Here, Christian Bale isn’t used as a star, but as a man, no more significant than any other.
Here, Christian Bale isn’t used as a star, but as a man, no more significant than any other.

The theme of Knight of Cups is set in its opening lines, which tell the story of a young prince who is sent by his father to look for a pearl, but loses his way and drinks himself into a deep sleep. Rick (Christian Bale) is, in a sense, this prince—a Los Angeles screenwriter who wanders through the city and various love relationships like a lost soul, always searching, always trying to understand what he’s after. He rarely speaks, and the conversations of others are usually muted or half-heard. The lines that matter are read as voice-over—everything else is dust, to be washed away by time.
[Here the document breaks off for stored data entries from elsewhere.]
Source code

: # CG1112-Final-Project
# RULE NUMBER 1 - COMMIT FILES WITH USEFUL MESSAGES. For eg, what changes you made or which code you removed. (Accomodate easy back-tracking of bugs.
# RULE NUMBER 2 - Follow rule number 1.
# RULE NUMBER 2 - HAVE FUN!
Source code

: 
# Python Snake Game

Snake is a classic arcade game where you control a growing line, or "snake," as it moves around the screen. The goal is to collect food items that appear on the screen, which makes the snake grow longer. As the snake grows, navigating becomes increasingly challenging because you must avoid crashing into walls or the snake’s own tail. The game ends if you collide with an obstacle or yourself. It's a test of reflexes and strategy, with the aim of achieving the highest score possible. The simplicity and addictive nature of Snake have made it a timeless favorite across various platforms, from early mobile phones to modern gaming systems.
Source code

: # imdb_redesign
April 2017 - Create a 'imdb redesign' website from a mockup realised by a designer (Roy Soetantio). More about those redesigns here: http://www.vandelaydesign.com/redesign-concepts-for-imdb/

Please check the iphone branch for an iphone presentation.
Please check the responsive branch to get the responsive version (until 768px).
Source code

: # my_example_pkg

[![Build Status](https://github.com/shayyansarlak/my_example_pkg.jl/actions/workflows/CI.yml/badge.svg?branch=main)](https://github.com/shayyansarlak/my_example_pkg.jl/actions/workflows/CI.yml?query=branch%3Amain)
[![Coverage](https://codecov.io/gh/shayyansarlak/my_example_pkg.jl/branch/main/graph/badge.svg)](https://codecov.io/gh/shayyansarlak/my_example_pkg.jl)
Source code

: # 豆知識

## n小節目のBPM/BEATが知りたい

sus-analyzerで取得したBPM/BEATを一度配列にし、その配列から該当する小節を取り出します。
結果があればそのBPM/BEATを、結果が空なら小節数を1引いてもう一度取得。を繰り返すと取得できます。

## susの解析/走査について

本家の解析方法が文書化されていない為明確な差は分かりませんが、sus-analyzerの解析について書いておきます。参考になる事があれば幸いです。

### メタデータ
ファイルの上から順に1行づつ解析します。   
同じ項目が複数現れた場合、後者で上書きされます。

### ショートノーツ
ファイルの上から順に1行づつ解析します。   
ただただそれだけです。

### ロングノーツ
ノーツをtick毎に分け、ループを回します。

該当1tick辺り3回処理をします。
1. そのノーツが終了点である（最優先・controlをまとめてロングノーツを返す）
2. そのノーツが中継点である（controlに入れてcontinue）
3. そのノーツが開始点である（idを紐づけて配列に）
Unlike To the Wonder, Malick’s previous film, which was distinct for its apparent attempt to reconstruct memories, Knight of Cups is more clearly set in the present. Shot partially on GoPro cameras, it is more intrusive, sometimes close to 3-D in in the way it invites you into its image, while maintaining the dreamlike tone of its predecessor. Despite its hopeful finale, it is drenched in a sense of loss, as if it had lived through millions of years and gone all the way back to craft this diary of days forgotten.

You cannot watch Knight of Cups as you watch all other films—you will have to surrender yourself to it. Cinema is usually expected, if not required, to entertain, but why must that be the case? You wouldn’t sit down in an art gallery and complain about it having no plot. You wouldn’t complain about a symphony’s lack of discernible purpose. But if a film is made without a script, then there will always be someone to label it as empty.
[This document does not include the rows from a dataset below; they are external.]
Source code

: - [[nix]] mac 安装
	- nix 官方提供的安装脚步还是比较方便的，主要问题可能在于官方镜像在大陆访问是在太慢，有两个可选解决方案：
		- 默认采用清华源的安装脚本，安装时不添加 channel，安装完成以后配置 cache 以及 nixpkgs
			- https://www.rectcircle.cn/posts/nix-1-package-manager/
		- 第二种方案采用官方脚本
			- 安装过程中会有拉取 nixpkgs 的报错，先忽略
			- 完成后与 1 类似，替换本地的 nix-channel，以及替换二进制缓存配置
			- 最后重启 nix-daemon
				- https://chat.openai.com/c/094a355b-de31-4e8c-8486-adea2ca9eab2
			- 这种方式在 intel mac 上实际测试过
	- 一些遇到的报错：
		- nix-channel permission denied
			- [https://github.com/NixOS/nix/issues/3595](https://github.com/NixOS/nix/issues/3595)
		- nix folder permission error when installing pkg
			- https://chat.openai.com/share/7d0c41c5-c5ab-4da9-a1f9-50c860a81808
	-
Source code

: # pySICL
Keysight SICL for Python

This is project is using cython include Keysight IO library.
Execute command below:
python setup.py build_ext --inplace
Complaining that a Malick film has no plot is like saying the Mona Lisa could use some lipstick. Malick stopped using scripts because he had no purpose for them anymore. He relinquished himself from the constraints of storytelling, achieving a liberating sense of freedom and grace through cinematic movement. To see his films is to experience the world anew. Someday they might be studied to understand what it must have meant, beyond all political, social or even openly artistic implications, to simply be alive in our day and age.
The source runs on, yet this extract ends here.